» **What is required**:
Only one number is wanted here: how many lines of the data hold "License".

-- Opening Marker --

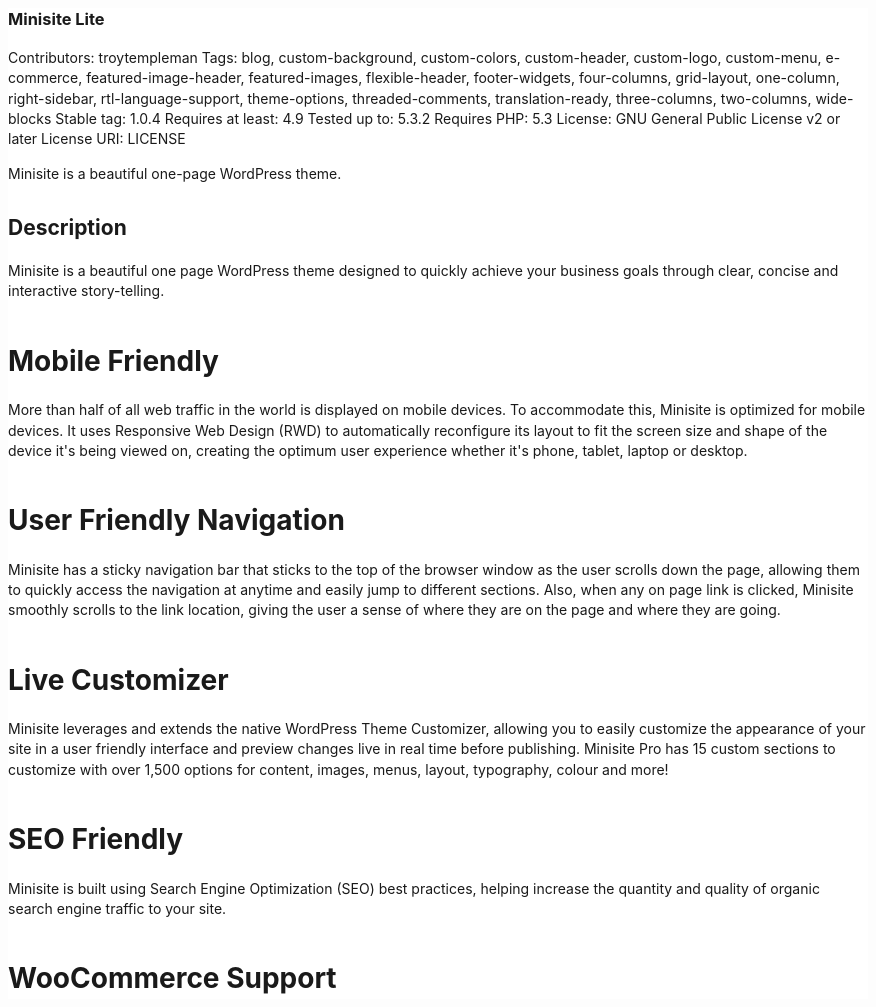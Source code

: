 ### Minisite Lite ###

Contributors: troytempleman
Tags: blog, custom-background, custom-colors, custom-header, custom-logo, custom-menu, e-commerce, featured-image-header, featured-images, flexible-header, footer-widgets, four-columns, grid-layout, one-column, right-sidebar, rtl-language-support, theme-options, threaded-comments, translation-ready, three-columns, two-columns, wide-blocks
Stable tag: 1.0.4
Requires at least: 4.9
Tested up to: 5.3.2
Requires PHP: 5.3
License: GNU General Public License v2 or later
License URI: LICENSE

Minisite is a beautiful one-page WordPress theme.

## Description ##

Minisite is a beautiful one page WordPress theme designed to quickly achieve your business goals through clear, concise and interactive story-telling.

# Mobile Friendly #

More than half of all web traffic in the world is displayed on mobile devices. To accommodate this, Minisite is optimized for mobile devices. It uses Responsive Web Design (RWD) to automatically reconfigure its layout to fit the screen size and shape of the device it's being viewed on, creating the optimum user experience whether it's phone, tablet, laptop or desktop.

# User Friendly Navigation # 

Minisite has a sticky navigation bar that sticks to the top of the browser window as the user scrolls down the page, allowing them to quickly access the navigation at anytime and easily jump to different sections. Also, when any on page link is clicked, Minisite smoothly scrolls to the link location, giving the user a sense of where they are on the page and where they are going.

# Live Customizer # 

Minisite leverages and extends the native WordPress Theme Customizer, allowing you to easily customize the appearance of your site in a user friendly interface and preview changes live in real time before publishing. Minisite Pro has 15 custom sections to customize with over 1,500 options for content, images, menus, layout, typography, colour and more!

# SEO Friendly # 

Minisite is built using Search Engine Optimization (SEO) best practices, helping increase the quantity and quality of organic search engine traffic to your site.

# WooCommerce Support #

-- Closing Marker --

» **Answer for the task**:
2